Michael Sharp, the outgoing chief executive of Debenhams, has insisted he had always planned to leave the department store group after five years at the helm, dismissing rumours of a shareholder revolt.
Sharp announced this morning (October 22) that he would step down from his position in 2016 but would remain in the business until his successor had “settled into the job”. The department store boss said he hoped the “speculation surrounding his position” would stop following the announcement.
Sharp said: “I had always intended to do this job for five years, although it was never said publicly. That was always my plan and I’m sticking to it.
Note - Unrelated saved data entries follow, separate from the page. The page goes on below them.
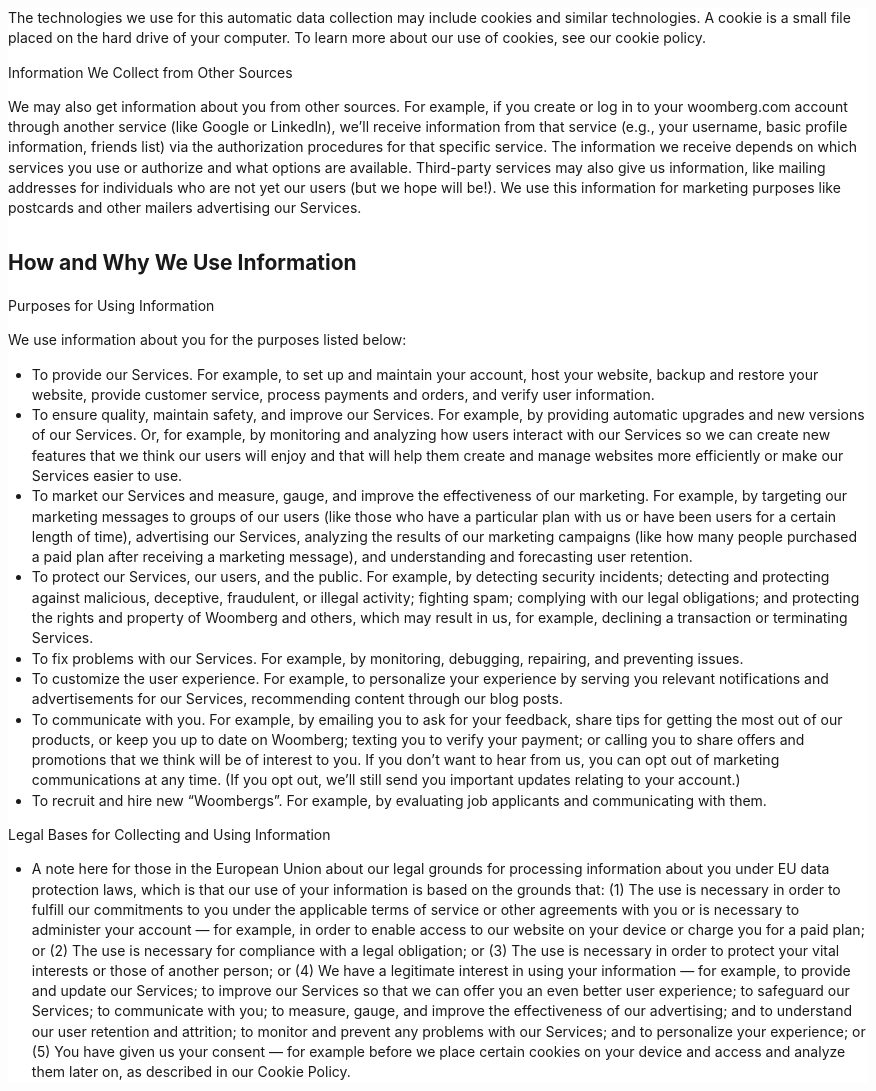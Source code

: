 The technologies we use for this automatic data collection may include cookies and similar technologies. A cookie is a small file placed on the hard drive of your computer. To learn more about our use of cookies, see our cookie policy.

Information We Collect from Other Sources

We may also get information about you from other sources. For example, if you create or log in to your woomberg.com account through another service (like Google or LinkedIn), we’ll receive information from that service (e.g., your username, basic profile information, friends list) via the authorization procedures for that specific service. The information we receive depends on which services you use or authorize and what options are available. Third-party services may also give us information, like mailing addresses for individuals who are not yet our users (but we hope will be!). We use this information for marketing purposes like postcards and other mailers advertising our Services.

How and Why We Use Information
------------------------------

Purposes for Using Information

We use information about you for the purposes listed below:

-   To provide our Services. For example, to set up and maintain your account, host your website, backup and restore your website, provide customer service, process payments and orders, and verify user information.
-   To ensure quality, maintain safety, and improve our Services. For example, by providing automatic upgrades and new versions of our Services. Or, for example, by monitoring and analyzing how users interact with our Services so we can create new features that we think our users will enjoy and that will help them create and manage websites more efficiently or make our Services easier to use.
-   To market our Services and measure, gauge, and improve the effectiveness of our marketing. For example, by targeting our marketing messages to groups of our users (like those who have a particular plan with us or have been users for a certain length of time), advertising our Services, analyzing the results of our marketing campaigns (like how many people purchased a paid plan after receiving a marketing message), and understanding and forecasting user retention.
-   To protect our Services, our users, and the public. For example, by detecting security incidents; detecting and protecting against malicious, deceptive, fraudulent, or illegal activity; fighting spam; complying with our legal obligations; and protecting the rights and property of Woomberg and others, which may result in us, for example, declining a transaction or terminating Services.
-   To fix problems with our Services. For example, by monitoring, debugging, repairing, and preventing issues.
-   To customize the user experience. For example, to personalize your experience by serving you relevant notifications and advertisements for our Services, recommending content through our blog posts.
-   To communicate with you. For example, by emailing you to ask for your feedback, share tips for getting the most out of our products, or keep you up to date on Woomberg; texting you to verify your payment; or calling you to share offers and promotions that we think will be of interest to you. If you don’t want to hear from us, you can opt out of marketing communications at any time. (If you opt out, we’ll still send you important updates relating to your account.)
-   To recruit and hire new “Woombergs”. For example, by evaluating job applicants and communicating with them.

Legal Bases for Collecting and Using Information

-   A note here for those in the European Union about our legal grounds for processing information about you under EU data protection laws, which is that our use of your information is based on the grounds that: (1) The use is necessary in order to fulfill our commitments to you under the applicable terms of service or other agreements with you or is necessary to administer your account — for example, in order to enable access to our website on your device or charge you for a paid plan; or (2) The use is necessary for compliance with a legal obligation; or (3) The use is necessary in order to protect your vital interests or those of another person; or (4) We have a legitimate interest in using your information — for example, to provide and update our Services; to improve our Services so that we can offer you an even better user experience; to safeguard our Services; to communicate with you; to measure, gauge, and improve the effectiveness of our advertising; and to understand our user retention and attrition; to monitor and prevent any problems with our Services; and to personalize your experience; or (5) You have given us your consent — for example before we place certain cookies on your device and access and analyze them later on, as described in our Cookie Policy.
No one has asked me to leave. I am two months into my fifth year and I’m on a 12 month notice so I need to make my intentions clear to the board. This will allow me to focus on running the business. I don’t want [my position] to become a distraction.”
City stockbroker Cenkos Securities has been rallying support for a boardroom coup for a number of weeks following a long period of weak trading at the retailer.
Cenkos approached some of the department store’s biggest shareholders including Mukesh ‘Micky’ Jagtiani, who owns the Landmark retail empire in India and the Middle East. Jagtiani has been joined by Schroders and Old Mutual and backed by Cenkos. Together the three investors own around 25% of Debenhams.
Debenhams issued two profit warnings in 2013 and has been trying to move away from its discounting culture.
Today it announced a 7.3% rise in profit before tax for the year to August 29.
Sharp has worked for Debenhams, or its predecessor the Burton Group, since 1985 and was deputy chief executive of Debenhams from 2008 before being promoted to CEO. Group trading director Suzanne Harlow, who has been with Debenhams for about 20 years, has been tipped as a possible successor to Sharp.